The production is directed by UMass Theater Professor Milan Dragicevich, who according to production notes has mixed “Shakespeare’s Elizabethan spirit and style with contemporary, playful pop-arty sensibilities.”

That’s not all: Tim Eriksen, the Amherst multi-instrumentalist, composer, and ethnomusicologist, is creating music for this version of “Twelfth Night.”

Eriksen has earned widespread attention for reviving and reinterpreting older music traditions, including Shape note singing, a community style of music popular in 19th century America. Among a number of projects, he was a performer and consultant for the award-winning soundtrack for the 2003 film “Cold Mountain.”

It’s the second time Eriksen has joined forces with Dragicevich; they worked together on the New England premiere and an international tour of the latter’s play “Refugee,” a drama about different generations of a family whose lives are upended by war, in 2016 to 2018.

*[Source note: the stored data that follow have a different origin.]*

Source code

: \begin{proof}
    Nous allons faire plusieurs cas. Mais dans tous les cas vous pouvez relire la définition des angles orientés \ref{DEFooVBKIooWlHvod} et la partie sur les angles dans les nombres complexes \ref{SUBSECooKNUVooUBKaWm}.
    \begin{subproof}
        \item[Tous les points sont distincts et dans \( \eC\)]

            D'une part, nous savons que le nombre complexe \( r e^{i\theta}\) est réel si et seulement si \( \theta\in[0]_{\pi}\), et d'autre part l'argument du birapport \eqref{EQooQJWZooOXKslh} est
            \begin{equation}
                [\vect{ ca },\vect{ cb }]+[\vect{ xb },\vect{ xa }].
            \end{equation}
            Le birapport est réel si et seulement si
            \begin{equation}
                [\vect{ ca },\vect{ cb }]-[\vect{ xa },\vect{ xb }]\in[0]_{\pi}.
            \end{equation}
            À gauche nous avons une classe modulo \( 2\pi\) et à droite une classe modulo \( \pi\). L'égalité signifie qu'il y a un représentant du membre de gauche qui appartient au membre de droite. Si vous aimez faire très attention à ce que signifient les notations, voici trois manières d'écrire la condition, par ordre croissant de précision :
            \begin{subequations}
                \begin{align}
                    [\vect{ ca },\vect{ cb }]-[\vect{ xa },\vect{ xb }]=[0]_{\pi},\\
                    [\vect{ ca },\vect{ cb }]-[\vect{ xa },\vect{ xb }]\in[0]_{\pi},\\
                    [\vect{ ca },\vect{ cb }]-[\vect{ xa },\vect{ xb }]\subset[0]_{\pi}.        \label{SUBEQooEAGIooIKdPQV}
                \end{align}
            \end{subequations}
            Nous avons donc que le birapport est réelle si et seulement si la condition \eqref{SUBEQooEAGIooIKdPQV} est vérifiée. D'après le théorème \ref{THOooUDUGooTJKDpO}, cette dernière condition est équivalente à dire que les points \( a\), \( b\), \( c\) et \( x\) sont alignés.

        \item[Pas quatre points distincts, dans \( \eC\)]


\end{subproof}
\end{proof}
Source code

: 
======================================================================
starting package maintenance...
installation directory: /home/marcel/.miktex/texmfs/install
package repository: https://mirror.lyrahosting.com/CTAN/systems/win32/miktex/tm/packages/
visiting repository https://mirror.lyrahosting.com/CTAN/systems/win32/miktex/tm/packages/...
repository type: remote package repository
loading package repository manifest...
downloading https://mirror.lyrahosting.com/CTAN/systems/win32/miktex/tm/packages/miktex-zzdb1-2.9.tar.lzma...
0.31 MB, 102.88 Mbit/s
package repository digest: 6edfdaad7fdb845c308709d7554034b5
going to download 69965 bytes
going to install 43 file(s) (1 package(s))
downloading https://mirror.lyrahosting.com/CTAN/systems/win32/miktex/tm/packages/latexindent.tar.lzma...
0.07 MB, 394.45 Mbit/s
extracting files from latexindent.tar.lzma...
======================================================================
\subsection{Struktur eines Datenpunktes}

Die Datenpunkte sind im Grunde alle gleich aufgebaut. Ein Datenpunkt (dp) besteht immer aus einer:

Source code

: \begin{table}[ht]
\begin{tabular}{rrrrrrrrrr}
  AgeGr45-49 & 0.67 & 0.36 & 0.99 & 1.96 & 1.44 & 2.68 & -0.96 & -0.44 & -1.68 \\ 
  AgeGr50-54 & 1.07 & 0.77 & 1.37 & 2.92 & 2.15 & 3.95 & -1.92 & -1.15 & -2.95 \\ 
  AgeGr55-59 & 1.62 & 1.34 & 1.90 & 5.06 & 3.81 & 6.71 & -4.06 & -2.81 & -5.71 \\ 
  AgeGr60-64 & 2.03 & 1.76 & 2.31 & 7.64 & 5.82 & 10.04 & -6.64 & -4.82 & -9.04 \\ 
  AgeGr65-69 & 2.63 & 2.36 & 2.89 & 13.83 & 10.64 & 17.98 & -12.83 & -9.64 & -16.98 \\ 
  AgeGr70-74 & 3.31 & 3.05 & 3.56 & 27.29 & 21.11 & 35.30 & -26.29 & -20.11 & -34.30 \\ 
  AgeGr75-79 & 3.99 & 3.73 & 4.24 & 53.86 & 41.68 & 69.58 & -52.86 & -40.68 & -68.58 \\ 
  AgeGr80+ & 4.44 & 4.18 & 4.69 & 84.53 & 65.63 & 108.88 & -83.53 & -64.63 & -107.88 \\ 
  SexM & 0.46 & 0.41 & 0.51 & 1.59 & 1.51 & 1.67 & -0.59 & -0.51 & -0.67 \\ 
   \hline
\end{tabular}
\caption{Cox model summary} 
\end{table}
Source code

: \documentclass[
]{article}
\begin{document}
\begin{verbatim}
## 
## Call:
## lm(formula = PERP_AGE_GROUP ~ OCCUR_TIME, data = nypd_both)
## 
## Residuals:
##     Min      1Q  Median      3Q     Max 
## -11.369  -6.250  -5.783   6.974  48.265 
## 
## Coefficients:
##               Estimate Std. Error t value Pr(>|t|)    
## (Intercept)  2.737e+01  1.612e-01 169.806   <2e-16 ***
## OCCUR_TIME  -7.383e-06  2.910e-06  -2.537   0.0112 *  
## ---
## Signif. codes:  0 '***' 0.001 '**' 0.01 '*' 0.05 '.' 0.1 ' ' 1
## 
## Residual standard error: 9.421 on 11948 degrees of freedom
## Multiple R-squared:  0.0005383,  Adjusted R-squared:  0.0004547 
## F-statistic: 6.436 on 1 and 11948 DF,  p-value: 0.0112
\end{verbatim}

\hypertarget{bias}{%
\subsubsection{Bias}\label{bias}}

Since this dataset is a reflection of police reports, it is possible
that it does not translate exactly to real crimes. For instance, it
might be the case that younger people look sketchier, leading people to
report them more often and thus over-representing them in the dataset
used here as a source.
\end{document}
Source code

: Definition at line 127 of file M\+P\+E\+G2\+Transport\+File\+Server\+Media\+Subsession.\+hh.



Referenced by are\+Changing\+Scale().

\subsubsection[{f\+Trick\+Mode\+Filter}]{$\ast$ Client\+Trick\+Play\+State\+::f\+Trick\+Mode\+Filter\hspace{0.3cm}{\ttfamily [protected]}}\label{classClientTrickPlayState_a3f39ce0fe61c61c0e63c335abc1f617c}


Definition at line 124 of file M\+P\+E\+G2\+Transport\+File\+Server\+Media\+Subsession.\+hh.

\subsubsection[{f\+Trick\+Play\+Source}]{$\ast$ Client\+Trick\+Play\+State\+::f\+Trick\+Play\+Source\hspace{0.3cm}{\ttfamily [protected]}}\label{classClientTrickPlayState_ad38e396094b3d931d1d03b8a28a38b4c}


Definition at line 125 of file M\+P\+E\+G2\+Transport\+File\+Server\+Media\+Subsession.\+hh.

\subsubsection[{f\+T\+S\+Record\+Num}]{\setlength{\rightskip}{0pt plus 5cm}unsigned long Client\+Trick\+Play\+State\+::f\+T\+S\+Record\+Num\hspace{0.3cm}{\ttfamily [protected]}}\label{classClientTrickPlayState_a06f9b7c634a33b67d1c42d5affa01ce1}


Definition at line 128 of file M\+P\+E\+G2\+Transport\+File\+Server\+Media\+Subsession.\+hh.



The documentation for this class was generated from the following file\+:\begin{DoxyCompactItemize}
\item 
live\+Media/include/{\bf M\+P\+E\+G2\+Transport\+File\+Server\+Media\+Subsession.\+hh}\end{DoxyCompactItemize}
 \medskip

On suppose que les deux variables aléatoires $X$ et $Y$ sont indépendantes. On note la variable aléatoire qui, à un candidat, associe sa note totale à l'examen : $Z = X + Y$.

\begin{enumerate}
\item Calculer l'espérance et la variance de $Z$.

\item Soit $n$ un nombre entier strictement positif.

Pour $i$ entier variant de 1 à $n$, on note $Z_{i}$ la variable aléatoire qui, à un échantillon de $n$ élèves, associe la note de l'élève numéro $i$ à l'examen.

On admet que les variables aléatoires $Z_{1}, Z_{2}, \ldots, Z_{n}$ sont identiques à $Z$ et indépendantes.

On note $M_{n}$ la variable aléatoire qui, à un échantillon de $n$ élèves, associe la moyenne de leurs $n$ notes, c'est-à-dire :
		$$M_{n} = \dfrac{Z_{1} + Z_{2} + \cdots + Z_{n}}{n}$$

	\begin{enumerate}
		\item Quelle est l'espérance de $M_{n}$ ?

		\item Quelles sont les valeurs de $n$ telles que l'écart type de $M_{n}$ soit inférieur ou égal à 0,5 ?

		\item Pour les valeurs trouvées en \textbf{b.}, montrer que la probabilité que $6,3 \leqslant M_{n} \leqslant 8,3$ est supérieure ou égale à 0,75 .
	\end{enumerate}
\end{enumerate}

Their “Twelfth Night,” which is choreographed by Antonia Araya Budnik, will be staged at the Rand Theater, in the Bromery Center for the Arts, on April 26-27 and May 2-4 at 7:30 p.m.; a May 4 matinee takes place at 2 p.m.

Tickets range from $17 to $5 and can be purchased by visiting fac.umass/edu and following the link for the Theater Department, or by calling 1-800-999-UMAS. Tickets can also be purchased at the door on the night of the show.